- [DATASET ENTRIES]
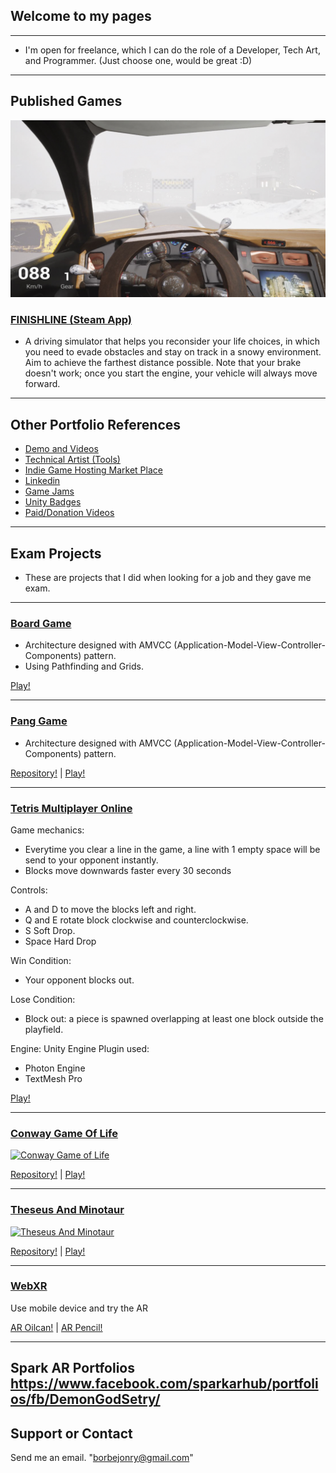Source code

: ## Welcome to my pages
---
- I'm open for freelance, which I can do the role of a Developer, Tech Art, and Programmer. (Just choose one, would be great :D)
  
---
## Published Games
![FINISHLINE](/SetryProduction/Finishline01.jpg)
### [FINISHLINE (Steam App)](https://store.steampowered.com/app/2916040/FINISHLINE)
- A driving simulator that helps you reconsider your life choices, in which you need to evade obstacles and stay on track in a snowy environment. Aim to achieve the farthest distance possible. Note that your brake doesn't work; once you start the engine, your vehicle will always move forward. 

---
## Other Portfolio References
- [Demo and Videos](https://youtube.com/playlist?list=PLD5ouE-Qrt8AKdBgXADu0QiDfF3TA-NUv&si=6ExeTviSyfcteaLK)
- [Technical Artist (Tools)](https://jonryborbe.notion.site/Technical-Artist-0156927e34f946e0a76dcf1b6f79fa46)
- [Indie Game Hosting Market Place](https://borbejonry.itch.io/)
- [Linkedin](https://www.linkedin.com/in/jonryborbe/)
- [Game Jams](https://globalgamejam.org/users/setry-chirazaki)
- [Unity Badges](https://learn.unity.com/u/5ace0d7a880c640019bdb2de)
- [Paid/Donation Videos](https://youtube.com/playlist?list=PLD5ouE-Qrt8BYu-rPKMVQVnYER3X-jvBW&si=nq_9fZSF-lAuilKC)

---
## Exam Projects
- These are projects that I did when looking for a job and they gave me exam.

---
### [Board Game](https://borbejonry.bitbucket.io/BoardGame01/index.html)
- Architecture designed with AMVCC (Application-Model-View-Controller-Components) pattern.
- Using Pathfinding and Grids.

[Play!](https://borbejonry.bitbucket.io/BoardGame01/index.html)

---
### [Pang Game](https://borbejonry.bitbucket.io/PangEntry_WebGL/index.html)
- Architecture designed with AMVCC (Application-Model-View-Controller-Components) pattern.

[Repository!](https://bitbucket.org/borbejonry/panggame) | [Play!](https://borbejonry.bitbucket.io/PangEntry_WebGL/index.html)

---
### [Tetris Multiplayer Online](https://borbejonry.bitbucket.io/website/tetris_network/index.html)

Game mechanics:
- Everytime you clear a line in the game, a line with 1 empty space will be send to your opponent instantly.
- Blocks move downwards faster every 30 seconds

Controls:
- A and D to move the blocks left and right.
- Q and E rotate block clockwise and counterclockwise.
- S Soft Drop.
- Space Hard Drop

Win Condition:
- Your opponent blocks out.

Lose Condition:
- Block out: a piece is spawned overlapping at least one block outside the playfield.

Engine: Unity Engine
Plugin used: 
- Photon Engine
- TextMesh Pro

[Play!](https://borbejonry.bitbucket.io/website/tetris_network/index.html)

---
### [Conway Game Of Life](https://www.youtube.com/watch?v=a_r12GPDj1U "Conway Game of Life")

[![Conway Game of Life](https://yt-embed.herokuapp.com/embed?v=a_r12GPDj1U)](https://www.youtube.com/watch?v=a_r12GPDj1U "Conway Game of Life")

[Repository!](https://bitbucket.org/borbejonry/sample-conway-game-of-life) | [Play!](https://borbejonry.bitbucket.io/SetryConwayGameOfLife/index.html)

---
### [Theseus And Minotaur](https://www.youtube.com/watch?v=ZRMiaXUaNFA "Theseus And Minotaur")

[![Theseus And Minotaur](https://yt-embed.herokuapp.com/embed?v=ZRMiaXUaNFA)](https://www.youtube.com/watch?v=ZRMiaXUaNFA "Theseus And Minotaur")

[Repository!](https://bitbucket.org/borbejonry/entrytheseusandminotaur) | [Play!](https://borbejonry.bitbucket.io/website/theseus_and_minotaur/index.html)

---
### [WebXR](https://borbejonry.bitbucket.io/website/webXR/index.html?model=default)

Use mobile device and try the AR

[AR Oilcan!](https://borbejonry.bitbucket.io/website/webXR/index.html?model=default) | 
[AR Pencil!](https://borbejonry.bitbucket.io/website/webXR/index.html?model=pencil)

---
Spark AR Portfolios
https://www.facebook.com/sparkarhub/portfolios/fb/DemonGodSetry/
---
## Support or Contact

Send me an email. "borbejonry@gmail.com"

- [DESCRIPTION OF THE TASK] The data shown above must be printed again exactly, with no images included.

- [EXPECTED ANSWER]
Source code

: ## Welcome to my pages
---
- I'm open for freelance, which I can do the role of a Developer, Tech Art, and Programmer. (Just choose one, would be great :D)
  
---
## Published Games
![FINISHLINE](/SetryProduction/Finishline01.jpg)
### [FINISHLINE (Steam App)](https://store.steampowered.com/app/2916040/FINISHLINE)
- A driving simulator that helps you reconsider your life choices, in which you need to evade obstacles and stay on track in a snowy environment. Aim to achieve the farthest distance possible. Note that your brake doesn't work; once you start the engine, your vehicle will always move forward. 

---
## Other Portfolio References
- [Demo and Videos](https://youtube.com/playlist?list=PLD5ouE-Qrt8AKdBgXADu0QiDfF3TA-NUv&si=6ExeTviSyfcteaLK)
- [Technical Artist (Tools)](https://jonryborbe.notion.site/Technical-Artist-0156927e34f946e0a76dcf1b6f79fa46)
- [Indie Game Hosting Market Place](https://borbejonry.itch.io/)
- [Linkedin](https://www.linkedin.com/in/jonryborbe/)
- [Game Jams](https://globalgamejam.org/users/setry-chirazaki)
- [Unity Badges](https://learn.unity.com/u/5ace0d7a880c640019bdb2de)
- [Paid/Donation Videos](https://youtube.com/playlist?list=PLD5ouE-Qrt8BYu-rPKMVQVnYER3X-jvBW&si=nq_9fZSF-lAuilKC)

---
## Exam Projects
- These are projects that I did when looking for a job and they gave me exam.

---
### [Board Game](https://borbejonry.bitbucket.io/BoardGame01/index.html)
- Architecture designed with AMVCC (Application-Model-View-Controller-Components) pattern.
- Using Pathfinding and Grids.

[Play!](https://borbejonry.bitbucket.io/BoardGame01/index.html)

---
### [Pang Game](https://borbejonry.bitbucket.io/PangEntry_WebGL/index.html)
- Architecture designed with AMVCC (Application-Model-View-Controller-Components) pattern.

[Repository!](https://bitbucket.org/borbejonry/panggame) | [Play!](https://borbejonry.bitbucket.io/PangEntry_WebGL/index.html)

---
### [Tetris Multiplayer Online](https://borbejonry.bitbucket.io/website/tetris_network/index.html)

Game mechanics:
- Everytime you clear a line in the game, a line with 1 empty space will be send to your opponent instantly.
- Blocks move downwards faster every 30 seconds

Controls:
- A and D to move the blocks left and right.
- Q and E rotate block clockwise and counterclockwise.
- S Soft Drop.
- Space Hard Drop

Win Condition:
- Your opponent blocks out.

Lose Condition:
- Block out: a piece is spawned overlapping at least one block outside the playfield.

Engine: Unity Engine
Plugin used: 
- Photon Engine
- TextMesh Pro

[Play!](https://borbejonry.bitbucket.io/website/tetris_network/index.html)

---
### [Conway Game Of Life](https://www.youtube.com/watch?v=a_r12GPDj1U "Conway Game of Life")

[![Conway Game of Life](https://yt-embed.herokuapp.com/embed?v=a_r12GPDj1U)](https://www.youtube.com/watch?v=a_r12GPDj1U "Conway Game of Life")

[Repository!](https://bitbucket.org/borbejonry/sample-conway-game-of-life) | [Play!](https://borbejonry.bitbucket.io/SetryConwayGameOfLife/index.html)

---
### [Theseus And Minotaur](https://www.youtube.com/watch?v=ZRMiaXUaNFA "Theseus And Minotaur")

[![Theseus And Minotaur](https://yt-embed.herokuapp.com/embed?v=ZRMiaXUaNFA)](https://www.youtube.com/watch?v=ZRMiaXUaNFA "Theseus And Minotaur")

[Repository!](https://bitbucket.org/borbejonry/entrytheseusandminotaur) | [Play!](https://borbejonry.bitbucket.io/website/theseus_and_minotaur/index.html)

---
### [WebXR](https://borbejonry.bitbucket.io/website/webXR/index.html?model=default)

Use mobile device and try the AR

[AR Oilcan!](https://borbejonry.bitbucket.io/website/webXR/index.html?model=default) | 
[AR Pencil!](https://borbejonry.bitbucket.io/website/webXR/index.html?model=pencil)

---
Spark AR Portfolios
https://www.facebook.com/sparkarhub/portfolios/fb/DemonGodSetry/
---
## Support or Contact

Send me an email. "borbejonry@gmail.com"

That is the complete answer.